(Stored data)
=== Section Start ===

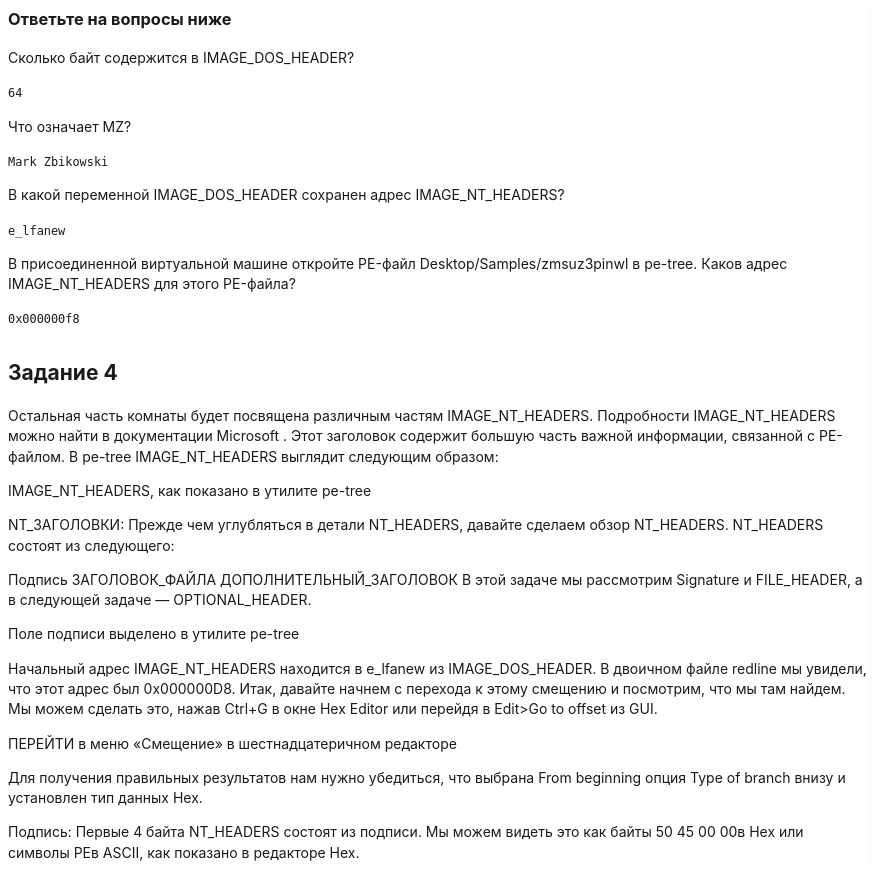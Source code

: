 ### Ответьте на вопросы ниже
Сколько байт содержится в IMAGE_DOS_HEADER?
```commandline
64
```
Что означает MZ?
```commandline
Mark Zbikowski
```
В какой переменной IMAGE_DOS_HEADER сохранен адрес IMAGE_NT_HEADERS?
```commandline
e_lfanew
```
В присоединенной виртуальной машине откройте PE-файл Desktop/Samples/zmsuz3pinwl в pe-tree. Каков адрес 
IMAGE_NT_HEADERS для этого PE-файла?
```commandline
0x000000f8
```

## Задание 4
Остальная часть комнаты будет посвящена различным частям IMAGE_NT_HEADERS. Подробности IMAGE_NT_HEADERS можно найти 
в документации Microsoft . Этот заголовок содержит большую часть важной информации, связанной с PE- файлом. В 
pe-tree IMAGE_NT_HEADERS выглядит следующим образом:

IMAGE_NT_HEADERS, как показано в утилите pe-tree

NT_ЗАГОЛОВКИ:
Прежде чем углубляться в детали NT_HEADERS, давайте сделаем обзор NT_HEADERS. NT_HEADERS состоят из следующего:

Подпись
ЗАГОЛОВОК_ФАЙЛА
ДОПОЛНИТЕЛЬНЫЙ_ЗАГОЛОВОК
В этой задаче мы рассмотрим Signature и FILE_HEADER, а в следующей задаче — OPTIONAL_HEADER.

Поле подписи выделено в утилите pe-tree

Начальный адрес IMAGE_NT_HEADERS находится в e_lfanew из IMAGE_DOS_HEADER. В двоичном файле redline мы увидели, что 
этот адрес был  0x000000D8. Итак, давайте начнем с перехода к этому смещению и посмотрим, что мы там найдем. Мы 
можем сделать это, нажав  Ctrl+G в окне Hex Editor или перейдя в Edit>Go to offset из GUI.

ПЕРЕЙТИ в меню «Смещение» в шестнадцатеричном редакторе

Для получения правильных результатов нам нужно убедиться, что выбрана  From beginning опция  Type of branch внизу и 
установлен тип данных Hex.

Подпись:
Первые 4 байта NT_HEADERS состоят из подписи. Мы можем видеть это как байты 50 45 00 00в Hex или символы PEв ASCII, 
как показано в редакторе Hex.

=== Section End ===

If a line in the records includes the string "показано", copy it.

● ANSWER TO THE PROBLEM
IMAGE_NT_HEADERS, как показано в утилите pe-tree
как показано в редакторе Hex.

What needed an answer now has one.